──────── MATERIAL PROVIDED ────────
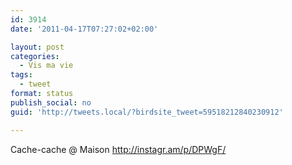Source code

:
 ```yaml
---
id: 3914
date: '2011-04-17T07:27:02+02:00'

layout: post
categories:
  - Vis ma vie
tags:
  - tweet
format: status
publish_social: no
guid: 'http://tweets.local/?birdsite_tweet=59518212840230912'

---
```


Cache-cache @ Maison http://instagr.am/p/DPWgF/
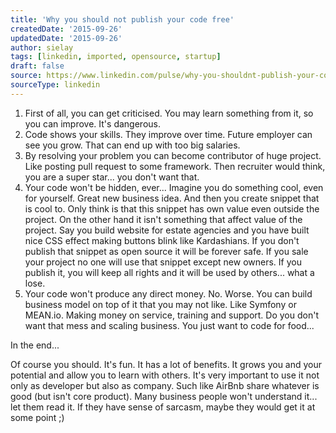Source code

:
 ```yaml
---
title: 'Why you should not publish your code free'
createdDate: '2015-09-26'
updatedDate: '2015-09-26'
author: sielay
tags: [linkedin, imported, opensource, startup]
draft: false
source: https://www.linkedin.com/pulse/why-you-shouldnt-publish-your-code-free-%C5%82ukasz-marek-sielski/
sourceType: linkedin
---
```


 1. First of all, you can get criticised. You may learn something from it, so you can improve. It's dangerous.
 2. Code shows your skills. They improve over time. Future employer can see you grow. That can end up with too big salaries.
 3. By resolving your problem you can become contributor of huge project. Like posting pull request to some framework. Then recruiter would think, you are a super star... you don't want that.
 4. Your code won't be hidden, ever... Imagine you do something cool, even for yourself. Great new business idea. And then you create snippet that is cool to. Only think is that this snippet has own value even outside the project. On the other hand it isn't something that affect value of the project. Say you build website for estate agencies and you have built nice CSS effect making buttons blink like Kardashians. If you don't publish that snippet as open source it will be forever safe. If you sale your project no one will use that snippet except new owners. If you publish it, you will keep all rights and it will be used by others... what a lose.
 5. Your code won't produce any direct money. No. Worse. You can build business model on top of it that you may not like. Like Symfony or MEAN.io. Making money on service, training and support. Do you don't want that mess and scaling business. You just want to code for food...

In the end...

Of course you should. It's fun. It has a lot of benefits. It grows you and your potential and allow you to learn with others. It's very important to use it not only as developer but also as company. Such like AirBnb share whatever is good (but isn't core product). Many business people won't understand it... let them read it. If they have sense of sarcasm, maybe they would get it at some point ;)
────────
### EXERCISE
Note every line of the records that holds the word "linkedin", and copy it.

### ANSWER BOX
tags: [linkedin, imported, opensource, startup]
source: https://www.linkedin.com/pulse/why-you-shouldnt-publish-your-code-free-%C5%82ukasz-marek-sielski/
sourceType: linkedin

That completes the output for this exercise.